>>

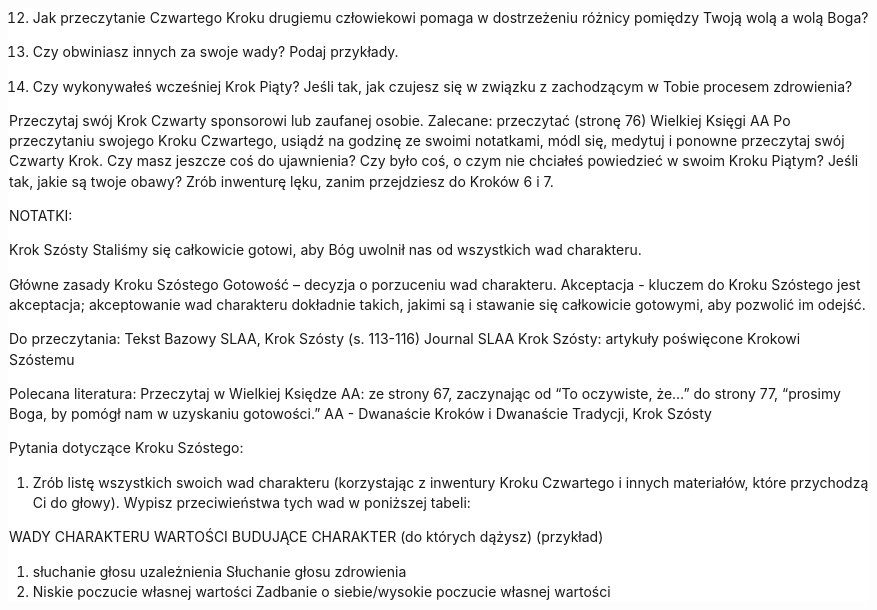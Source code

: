 


12. Jak przeczytanie Czwartego Kroku drugiemu człowiekowi pomaga w dostrzeżeniu różnicy pomiędzy Twoją wolą a wolą Boga?





13. Czy obwiniasz innych za swoje wady? Podaj przykłady.



14. Czy wykonywałeś wcześniej Krok Piąty? Jeśli tak, jak czujesz się w związku z zachodzącym w Tobie procesem zdrowienia?






Przeczytaj swój Krok Czwarty sponsorowi lub zaufanej osobie. 
Zalecane: przeczytać (stronę 76) Wielkiej Księgi AA
Po przeczytaniu swojego Kroku Czwartego, usiądź na godzinę ze swoimi notatkami, módl się, medytuj i ponowne przeczytaj swój Czwarty Krok. Czy masz jeszcze coś do ujawnienia? Czy było coś, o czym nie chciałeś powiedzieć w swoim Kroku Piątym? Jeśli tak, jakie są twoje obawy? Zrób inwenturę lęku, zanim przejdziesz do Kroków 6 i 7.



NOTATKI:






Krok Szósty
Staliśmy się całkowicie gotowi, aby Bóg uwolnił nas od wszystkich wad charakteru.


Główne zasady Kroku Szóstego
Gotowość – decyzja o porzuceniu wad charakteru.
Akceptacja - kluczem do Kroku Szóstego jest akceptacja; akceptowanie wad charakteru dokładnie takich, jakimi są i stawanie się całkowicie gotowymi, aby pozwolić im odejść.

Do przeczytania:
Tekst Bazowy SLAA, Krok Szósty (s. 113-116)
Journal SLAA Krok Szósty: artykuły poświęcone Krokowi Szóstemu

Polecana literatura: 
Przeczytaj w Wielkiej Księdze AA: ze strony 67, zaczynając od “To oczywiste, że…” do strony 77, “prosimy Boga, by pomógł nam w uzyskaniu gotowości.”
AA - Dwanaście Kroków i Dwanaście Tradycji, Krok Szósty

Pytania dotyczące Kroku Szóstego:
1. Zrób listę wszystkich swoich wad charakteru (korzystając z inwentury Kroku Czwartego i innych materiałów, które przychodzą Ci do głowy). Wypisz przeciwieństwa tych wad w poniższej tabeli:

WADY CHARAKTERU
WARTOŚCI BUDUJĄCE CHARAKTER (do których dążysz)
(przykład)
1. słuchanie głosu uzależnienia
Słuchanie głosu zdrowienia
2. Niskie poczucie własnej wartości
Zadbanie o siebie/wysokie poczucie własnej wartości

<<

PROMPT: What must be returned is only the number of lines in the records that hold the word "Czwartego".

WRITTEN ANSWER: 3